* **WORK REQUIRED**
Find where "- اضافه کردن" appears in the entries below. That line and all lines after it, through the last, are to be duplicated exactly, with nothing else.

* **TASK DATA**
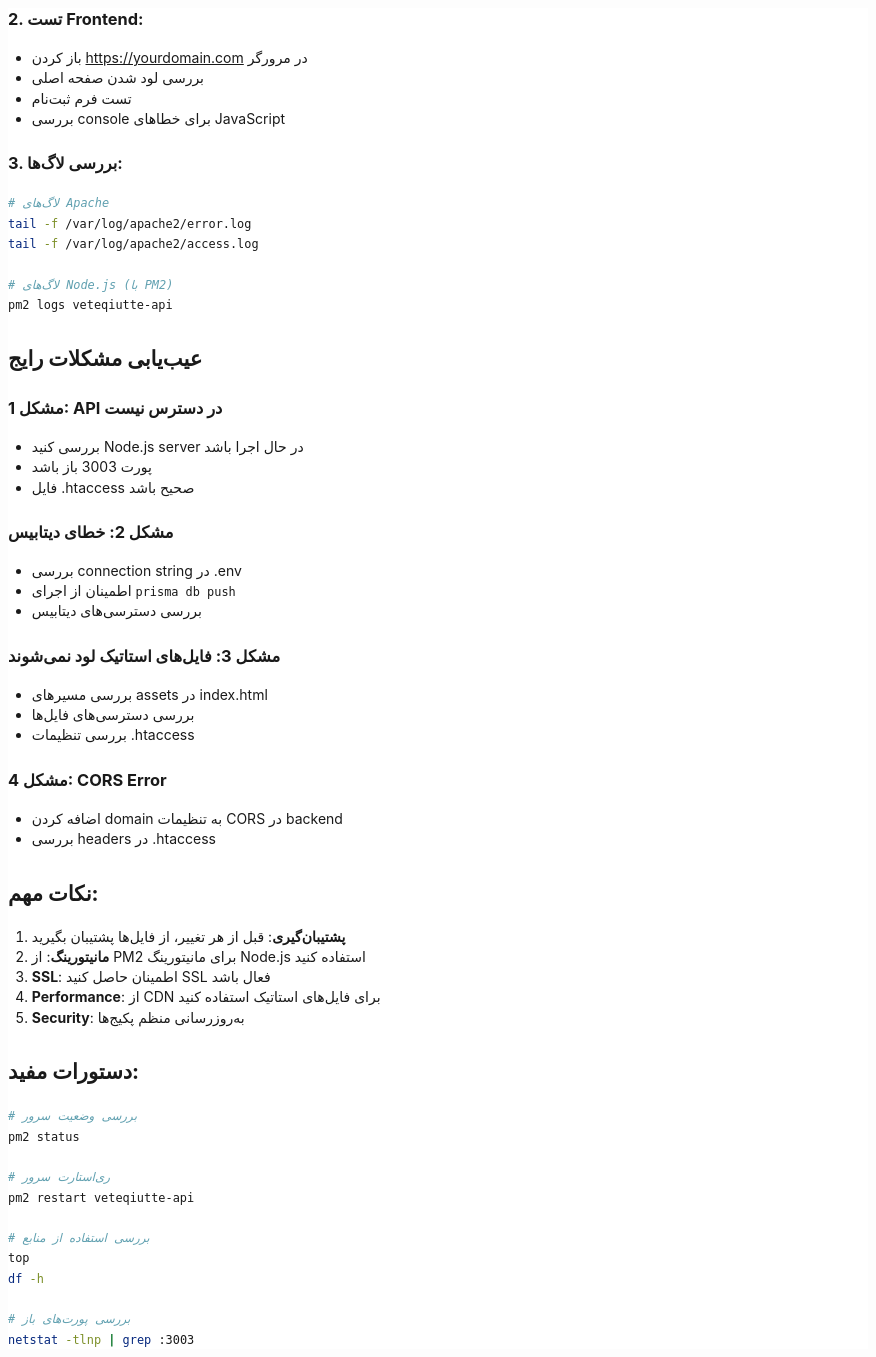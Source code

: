 ### 2. تست Frontend:
- باز کردن https://yourdomain.com در مرورگر
- بررسی لود شدن صفحه اصلی
- تست فرم ثبت‌نام
- بررسی console برای خطاهای JavaScript

### 3. بررسی لاگ‌ها:
```bash
# لاگ‌های Apache
tail -f /var/log/apache2/error.log
tail -f /var/log/apache2/access.log

# لاگ‌های Node.js (با PM2)
pm2 logs veteqiutte-api
```

## عیب‌یابی مشکلات رایج

### مشکل 1: API در دسترس نیست
- بررسی کنید Node.js server در حال اجرا باشد
- پورت 3003 باز باشد
- فایل .htaccess صحیح باشد

### مشکل 2: خطای دیتابیس
- بررسی connection string در .env
- اطمینان از اجرای `prisma db push`
- بررسی دسترسی‌های دیتابیس

### مشکل 3: فایل‌های استاتیک لود نمی‌شوند
- بررسی مسیرهای assets در index.html
- بررسی دسترسی‌های فایل‌ها
- بررسی تنظیمات .htaccess

### مشکل 4: CORS Error
- اضافه کردن domain به تنظیمات CORS در backend
- بررسی headers در .htaccess

## نکات مهم:

1. **پشتیبان‌گیری**: قبل از هر تغییر، از فایل‌ها پشتیبان بگیرید
2. **مانیتورینگ**: از PM2 برای مانیتورینگ Node.js استفاده کنید
3. **SSL**: اطمینان حاصل کنید SSL فعال باشد
4. **Performance**: از CDN برای فایل‌های استاتیک استفاده کنید
5. **Security**: به‌روزرسانی منظم پکیج‌ها

## دستورات مفید:

```bash
# بررسی وضعیت سرور
pm2 status

# ری‌استارت سرور
pm2 restart veteqiutte-api

# بررسی استفاده از منابع
top
df -h

# بررسی پورت‌های باز
netstat -tlnp | grep :3003
```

* **OUTPUT**
- اضافه کردن domain به تنظیمات CORS در backend
- بررسی headers در .htaccess

## نکات مهم:

1. **پشتیبان‌گیری**: قبل از هر تغییر، از فایل‌ها پشتیبان بگیرید
2. **مانیتورینگ**: از PM2 برای مانیتورینگ Node.js استفاده کنید
3. **SSL**: اطمینان حاصل کنید SSL فعال باشد
4. **Performance**: از CDN برای فایل‌های استاتیک استفاده کنید
5. **Security**: به‌روزرسانی منظم پکیج‌ها

## دستورات مفید:

```bash
# بررسی وضعیت سرور
pm2 status

# ری‌استارت سرور
pm2 restart veteqiutte-api

# بررسی استفاده از منابع
top
df -h

# بررسی پورت‌های باز
netstat -tlnp | grep :3003
```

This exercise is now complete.